Lot of attention has been placed in the evaluation of fracture height growth during hydraulic fracturing. While there are analytical solutions available to estimate vertical fracture growth, a more comprehensive solution requires the use of coupled geomechanics-reservoir simulators that could also fully incorporate the effects of fluid flow into the analysis. This paper introduces results from a coupled geomechanical/reservoir simulator, GMRS?, to estimate the extent of vertical tensile regions developed in the sand interval that could break into adjacent shales during surfactant-polymer injection for a well located onshore Asia. The reservoir was treated as an elastic material and the injection zone was treated as a zone of higher permeability after the weakly consolidated formation reached a tensile stress state.
The geomechanical information for GMRS was obtained from triaxial tests, well logs, and minifracs. Reservoir and fluid data were extracted from the in-house reservoir simulator model available for the field (CHEARS).
We evaluated half unit of a seven spot pattern by building an unstructured grid, which provide more flexibility in terms of geometry. The results indicated that injection rates higher than 4000 B/D combined with viscosities greater than 10 cp will cause the fractures to break into the shales, reaching the bottom sand. Additionally, injection rates lower than 2000 B/D were shown to be safe even for the highest viscosity tested, viz 30 cp. Viscosities greater than 20 cp will cause the injection fluid to break into adjacent sands if the flow rates are above 2000 B/D. As expected, the higher the viscosity and the injection rate, the higher the tendency of the fractures to grow out of containment. A chart with safe limits for surfactant-polymer injection was provided to the business unit to guide them in the design of new injectors and conditions for safe surfactant-polymer injection.
Modeling fracture growth is the main goal of fracturing modeling. The growth of fractures in layered reservoirs has been mainly attributed to the minimum in-situ stress contrast; while the Young's modulus contrast has considered only secondary in importance. (Warpinski et al, Hongren and Siebrits, Liu et al., 1998).
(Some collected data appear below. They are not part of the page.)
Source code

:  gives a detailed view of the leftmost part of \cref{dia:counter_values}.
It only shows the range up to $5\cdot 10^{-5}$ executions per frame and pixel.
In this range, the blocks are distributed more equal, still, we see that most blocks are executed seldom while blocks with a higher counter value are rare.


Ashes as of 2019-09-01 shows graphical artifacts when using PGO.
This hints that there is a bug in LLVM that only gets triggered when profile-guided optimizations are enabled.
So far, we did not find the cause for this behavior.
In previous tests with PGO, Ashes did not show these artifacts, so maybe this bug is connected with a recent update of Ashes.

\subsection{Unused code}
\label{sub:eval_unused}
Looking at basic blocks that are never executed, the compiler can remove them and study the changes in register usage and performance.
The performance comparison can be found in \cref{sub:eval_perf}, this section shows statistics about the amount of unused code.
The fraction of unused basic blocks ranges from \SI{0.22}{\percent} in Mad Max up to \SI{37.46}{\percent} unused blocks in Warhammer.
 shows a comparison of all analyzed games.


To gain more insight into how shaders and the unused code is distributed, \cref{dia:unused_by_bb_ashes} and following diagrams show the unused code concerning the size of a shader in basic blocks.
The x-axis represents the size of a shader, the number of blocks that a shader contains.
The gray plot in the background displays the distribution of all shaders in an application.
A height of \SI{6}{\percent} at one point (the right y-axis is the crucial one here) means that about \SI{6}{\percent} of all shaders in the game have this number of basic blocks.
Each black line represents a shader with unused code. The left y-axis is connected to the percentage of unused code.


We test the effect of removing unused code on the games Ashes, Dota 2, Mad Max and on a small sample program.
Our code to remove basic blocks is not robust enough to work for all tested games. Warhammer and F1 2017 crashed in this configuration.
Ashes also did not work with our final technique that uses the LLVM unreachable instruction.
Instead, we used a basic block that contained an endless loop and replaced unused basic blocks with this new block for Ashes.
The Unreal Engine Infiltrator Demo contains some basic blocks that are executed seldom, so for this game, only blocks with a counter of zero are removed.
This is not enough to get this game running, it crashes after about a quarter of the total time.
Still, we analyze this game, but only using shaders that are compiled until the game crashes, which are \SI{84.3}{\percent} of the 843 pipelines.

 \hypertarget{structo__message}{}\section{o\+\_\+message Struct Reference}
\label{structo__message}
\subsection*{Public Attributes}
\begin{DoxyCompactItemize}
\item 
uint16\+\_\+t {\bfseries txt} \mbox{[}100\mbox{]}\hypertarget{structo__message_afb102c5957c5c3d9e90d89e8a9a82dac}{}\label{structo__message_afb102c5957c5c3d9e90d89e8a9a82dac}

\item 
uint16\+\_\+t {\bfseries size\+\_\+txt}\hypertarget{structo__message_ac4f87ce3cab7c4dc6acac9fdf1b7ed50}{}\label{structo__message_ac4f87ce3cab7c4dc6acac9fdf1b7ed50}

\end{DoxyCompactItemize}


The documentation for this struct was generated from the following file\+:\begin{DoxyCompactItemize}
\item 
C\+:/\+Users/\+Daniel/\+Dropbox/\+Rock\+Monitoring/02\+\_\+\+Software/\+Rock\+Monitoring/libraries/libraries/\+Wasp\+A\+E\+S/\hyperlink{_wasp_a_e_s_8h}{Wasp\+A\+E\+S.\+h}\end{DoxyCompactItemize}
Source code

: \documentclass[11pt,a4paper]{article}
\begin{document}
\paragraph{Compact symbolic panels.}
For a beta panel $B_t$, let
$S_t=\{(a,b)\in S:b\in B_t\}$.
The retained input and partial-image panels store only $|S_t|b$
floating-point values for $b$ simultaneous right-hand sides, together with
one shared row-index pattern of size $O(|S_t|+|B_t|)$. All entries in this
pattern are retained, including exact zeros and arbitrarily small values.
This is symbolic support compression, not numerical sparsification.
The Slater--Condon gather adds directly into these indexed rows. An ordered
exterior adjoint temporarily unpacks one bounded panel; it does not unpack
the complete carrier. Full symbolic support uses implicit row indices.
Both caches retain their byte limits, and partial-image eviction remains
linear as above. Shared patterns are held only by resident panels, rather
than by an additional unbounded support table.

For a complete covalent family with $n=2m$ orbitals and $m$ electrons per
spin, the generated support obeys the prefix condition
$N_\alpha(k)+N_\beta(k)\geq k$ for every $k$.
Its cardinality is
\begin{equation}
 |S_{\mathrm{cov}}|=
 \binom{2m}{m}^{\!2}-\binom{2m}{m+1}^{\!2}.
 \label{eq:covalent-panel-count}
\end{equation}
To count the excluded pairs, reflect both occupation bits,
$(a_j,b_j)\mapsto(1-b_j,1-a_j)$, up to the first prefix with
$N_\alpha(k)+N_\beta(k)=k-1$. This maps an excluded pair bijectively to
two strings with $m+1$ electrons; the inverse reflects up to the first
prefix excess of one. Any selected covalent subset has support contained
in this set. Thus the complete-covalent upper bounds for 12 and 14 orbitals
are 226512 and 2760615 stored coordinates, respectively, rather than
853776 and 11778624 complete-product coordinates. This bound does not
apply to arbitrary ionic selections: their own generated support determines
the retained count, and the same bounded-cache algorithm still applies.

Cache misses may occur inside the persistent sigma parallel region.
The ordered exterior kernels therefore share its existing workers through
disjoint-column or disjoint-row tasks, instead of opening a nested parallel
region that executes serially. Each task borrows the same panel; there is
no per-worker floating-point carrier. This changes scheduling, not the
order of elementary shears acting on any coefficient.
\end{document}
Some parameters that have been found to play important roles in fracture growth are listed as:
Shear stress at the interface (Hanson et al)
Elastic properties, in-situ stresses and pressure gradients
Joints, faults and bedding planes
Intefacial slippage
In laminated sand and shale sequences, Miskimins and Barree (2003) indicate slippage at the boundaries, rock mechanics property contrast; in particular contrast in Young's Modulus values for the sand and shales, and contribution of differences in poroelasticity for shale and sand as the most significant parameters in laminated reservoirs.
Pump rate and rheologic parameters of the injecting fluid have also been found to affect height propagation (Liu, S. et al., 1998)
There are no many tools available to model the mechanics of a plethora of individual fractures in a reservoir condition.